The oldest identified caldera remnant straddles the border near McDermitt, Nevada–Oregon, although there are volcaniclastic piles and arcuate faults that define caldera complexes more than 60 km (37 mi) in diameter in the Carmacks Group of southwest-central Yukon, Canada, which are interpreted to have been formed 70 million years ago by the Yellowstone hotspot.[7][8] Progressively younger caldera remnants, most grouped in several overlapping volcanic fields, extend from the Nevada–Oregon border through the eastern Snake River Plain and terminate in the Yellowstone Plateau. One such caldera, the Bruneau-Jarbidge caldera in southern Idaho, was formed between 10 and 12 million years ago, and the event dropped ash to a depth of one foot (30 cm) 1,000 miles (1,600 km) away in northeastern Nebraska and killed large herds of rhinoceros, camel, and other animals at Ashfall Fossil Beds State Historical Park. The United States Geological Survey (USGS) estimates there are one or two major caldera-forming eruptions and a hundred or so lava extruding eruptions per million years, and "several to many" steam eruptions per century.

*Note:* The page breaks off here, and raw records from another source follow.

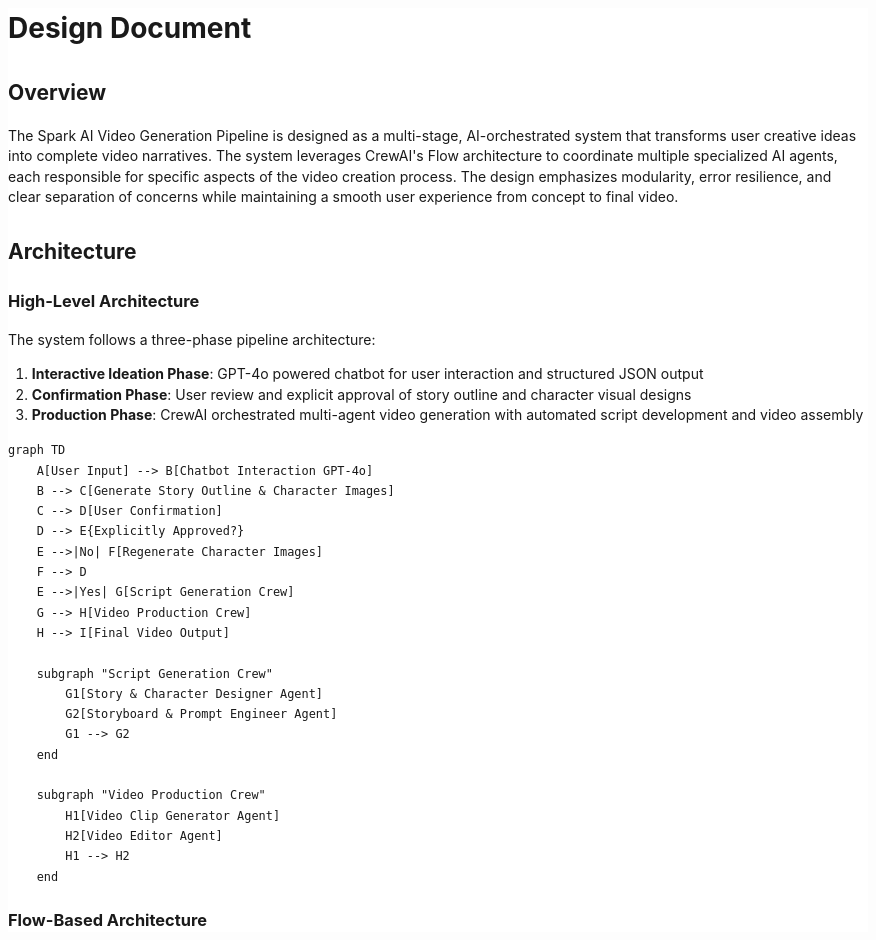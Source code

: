 # Design Document

## Overview

The Spark AI Video Generation Pipeline is designed as a multi-stage, AI-orchestrated system that transforms user creative ideas into complete video narratives. The system leverages CrewAI's Flow architecture to coordinate multiple specialized AI agents, each responsible for specific aspects of the video creation process. The design emphasizes modularity, error resilience, and clear separation of concerns while maintaining a smooth user experience from concept to final video.

## Architecture

### High-Level Architecture

The system follows a three-phase pipeline architecture:

1. **Interactive Ideation Phase**: GPT-4o powered chatbot for user interaction and structured JSON output
2. **Confirmation Phase**: User review and explicit approval of story outline and character visual designs
3. **Production Phase**: CrewAI orchestrated multi-agent video generation with automated script development and video assembly

```mermaid
graph TD
    A[User Input] --> B[Chatbot Interaction GPT-4o]
    B --> C[Generate Story Outline & Character Images]
    C --> D[User Confirmation]
    D --> E{Explicitly Approved?}
    E -->|No| F[Regenerate Character Images]
    F --> D
    E -->|Yes| G[Script Generation Crew]
    G --> H[Video Production Crew]
    H --> I[Final Video Output]
    
    subgraph "Script Generation Crew"
        G1[Story & Character Designer Agent]
        G2[Storyboard & Prompt Engineer Agent]
        G1 --> G2
    end
    
    subgraph "Video Production Crew"
        H1[Video Clip Generator Agent]
        H2[Video Editor Agent]
        H1 --> H2
    end
```

### Flow-Based Architecture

….The loosely defined term "supervolcano" has been used to describe volcanic fields that produce exceptionally large volcanic eruptions. Thus defined, the Yellowstone Supervolcano is the volcanic field that produced the latest three supereruptions from the Yellowstone hotspot; it also produced one additional smaller eruption, thereby creating the West Thumb of Yellowstone Lake[10] 174,000 years ago. The three supereruptions occurred 2.1 million, 1.3 million, and approximately 630,000 years ago,
….. Click Here To Continue Reading Wikipedia "Yellowstone Caldera".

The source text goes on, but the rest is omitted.